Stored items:

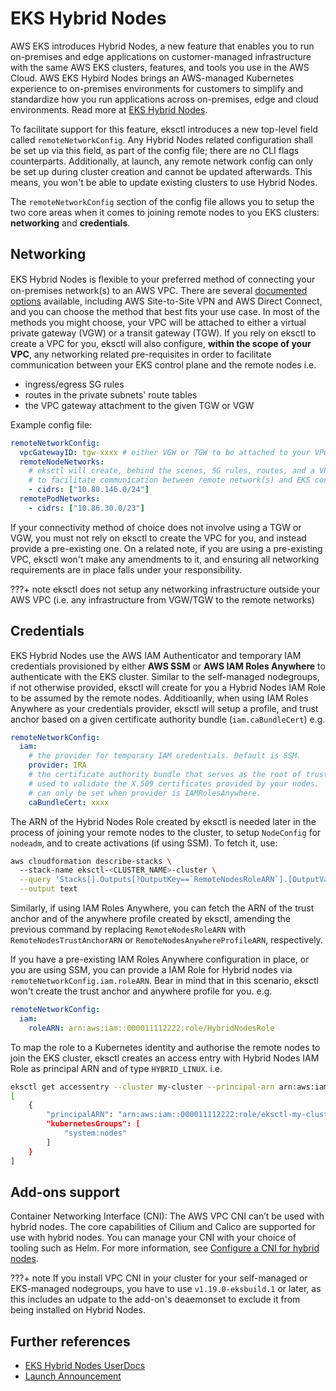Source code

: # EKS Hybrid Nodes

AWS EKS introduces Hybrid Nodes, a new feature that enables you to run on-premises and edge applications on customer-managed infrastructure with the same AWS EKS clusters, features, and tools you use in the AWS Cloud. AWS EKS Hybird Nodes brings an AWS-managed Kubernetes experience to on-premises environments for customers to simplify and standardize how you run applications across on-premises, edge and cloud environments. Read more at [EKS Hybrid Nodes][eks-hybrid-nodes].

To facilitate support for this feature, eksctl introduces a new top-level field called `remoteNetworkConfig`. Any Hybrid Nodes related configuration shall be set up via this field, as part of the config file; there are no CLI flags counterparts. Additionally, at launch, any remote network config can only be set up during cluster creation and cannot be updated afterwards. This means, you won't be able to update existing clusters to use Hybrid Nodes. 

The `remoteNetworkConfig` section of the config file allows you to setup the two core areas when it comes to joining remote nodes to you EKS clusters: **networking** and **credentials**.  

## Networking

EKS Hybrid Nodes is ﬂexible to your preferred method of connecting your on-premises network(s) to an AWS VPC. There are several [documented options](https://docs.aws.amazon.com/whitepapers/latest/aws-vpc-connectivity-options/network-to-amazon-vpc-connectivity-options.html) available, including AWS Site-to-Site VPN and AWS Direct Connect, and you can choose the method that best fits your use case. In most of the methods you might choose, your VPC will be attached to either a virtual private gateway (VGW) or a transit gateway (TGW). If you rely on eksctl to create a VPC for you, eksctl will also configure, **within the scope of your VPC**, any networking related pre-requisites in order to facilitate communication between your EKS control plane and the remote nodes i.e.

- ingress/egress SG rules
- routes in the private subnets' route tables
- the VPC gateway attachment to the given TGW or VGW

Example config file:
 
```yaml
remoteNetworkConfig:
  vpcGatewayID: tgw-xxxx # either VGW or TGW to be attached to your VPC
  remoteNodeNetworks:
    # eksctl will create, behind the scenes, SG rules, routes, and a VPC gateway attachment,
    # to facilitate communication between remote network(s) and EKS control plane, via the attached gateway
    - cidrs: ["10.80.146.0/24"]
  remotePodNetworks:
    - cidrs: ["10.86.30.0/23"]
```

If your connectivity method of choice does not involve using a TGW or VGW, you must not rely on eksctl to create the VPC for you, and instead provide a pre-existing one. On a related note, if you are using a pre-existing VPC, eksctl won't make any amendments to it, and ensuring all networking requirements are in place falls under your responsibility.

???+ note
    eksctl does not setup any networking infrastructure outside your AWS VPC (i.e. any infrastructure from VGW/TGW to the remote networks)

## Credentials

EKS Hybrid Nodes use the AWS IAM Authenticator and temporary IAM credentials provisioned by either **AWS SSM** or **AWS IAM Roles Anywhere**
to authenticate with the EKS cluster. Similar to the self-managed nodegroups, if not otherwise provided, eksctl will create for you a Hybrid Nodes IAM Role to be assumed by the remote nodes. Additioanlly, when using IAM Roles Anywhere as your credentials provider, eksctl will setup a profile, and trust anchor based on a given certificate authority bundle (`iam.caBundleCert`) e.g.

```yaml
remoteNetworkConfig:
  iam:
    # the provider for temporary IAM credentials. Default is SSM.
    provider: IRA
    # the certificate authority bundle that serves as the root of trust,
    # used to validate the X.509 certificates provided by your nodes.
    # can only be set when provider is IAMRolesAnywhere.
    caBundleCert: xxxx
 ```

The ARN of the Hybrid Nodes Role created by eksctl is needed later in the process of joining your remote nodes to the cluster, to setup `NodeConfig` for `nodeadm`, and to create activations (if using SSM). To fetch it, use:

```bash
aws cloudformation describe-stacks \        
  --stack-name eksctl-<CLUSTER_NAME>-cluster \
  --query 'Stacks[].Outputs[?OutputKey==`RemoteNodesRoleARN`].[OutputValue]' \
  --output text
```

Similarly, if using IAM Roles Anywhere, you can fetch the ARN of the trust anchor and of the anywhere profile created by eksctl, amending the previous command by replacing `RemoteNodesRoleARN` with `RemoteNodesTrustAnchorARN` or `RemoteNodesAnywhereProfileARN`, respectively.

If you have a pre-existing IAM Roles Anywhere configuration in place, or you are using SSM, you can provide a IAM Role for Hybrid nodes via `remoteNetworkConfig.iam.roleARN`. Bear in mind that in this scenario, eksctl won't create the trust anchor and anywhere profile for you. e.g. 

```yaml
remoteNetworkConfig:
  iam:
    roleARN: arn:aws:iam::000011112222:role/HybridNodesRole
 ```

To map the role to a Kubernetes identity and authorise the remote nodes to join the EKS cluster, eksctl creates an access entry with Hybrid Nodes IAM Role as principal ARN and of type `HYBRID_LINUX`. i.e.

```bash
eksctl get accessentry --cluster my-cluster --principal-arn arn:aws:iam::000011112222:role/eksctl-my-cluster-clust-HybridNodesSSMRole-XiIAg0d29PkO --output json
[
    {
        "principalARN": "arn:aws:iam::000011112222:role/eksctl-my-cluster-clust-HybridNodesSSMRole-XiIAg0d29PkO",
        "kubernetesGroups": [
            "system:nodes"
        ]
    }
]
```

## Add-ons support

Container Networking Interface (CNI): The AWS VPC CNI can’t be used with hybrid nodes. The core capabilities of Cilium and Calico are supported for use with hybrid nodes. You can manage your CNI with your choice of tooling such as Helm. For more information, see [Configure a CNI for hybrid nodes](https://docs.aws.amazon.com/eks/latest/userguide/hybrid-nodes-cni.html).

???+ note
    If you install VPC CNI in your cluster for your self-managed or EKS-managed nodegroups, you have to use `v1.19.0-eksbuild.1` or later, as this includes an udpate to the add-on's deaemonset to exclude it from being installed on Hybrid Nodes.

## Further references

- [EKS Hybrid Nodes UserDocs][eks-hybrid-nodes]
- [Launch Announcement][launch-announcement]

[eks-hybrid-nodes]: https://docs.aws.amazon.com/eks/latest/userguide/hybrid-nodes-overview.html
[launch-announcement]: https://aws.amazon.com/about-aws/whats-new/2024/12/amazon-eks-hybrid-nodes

-- Work instruction --
How many lines in the records above contain the word "plane"? State that number and nothing more.

-- Task solution --
2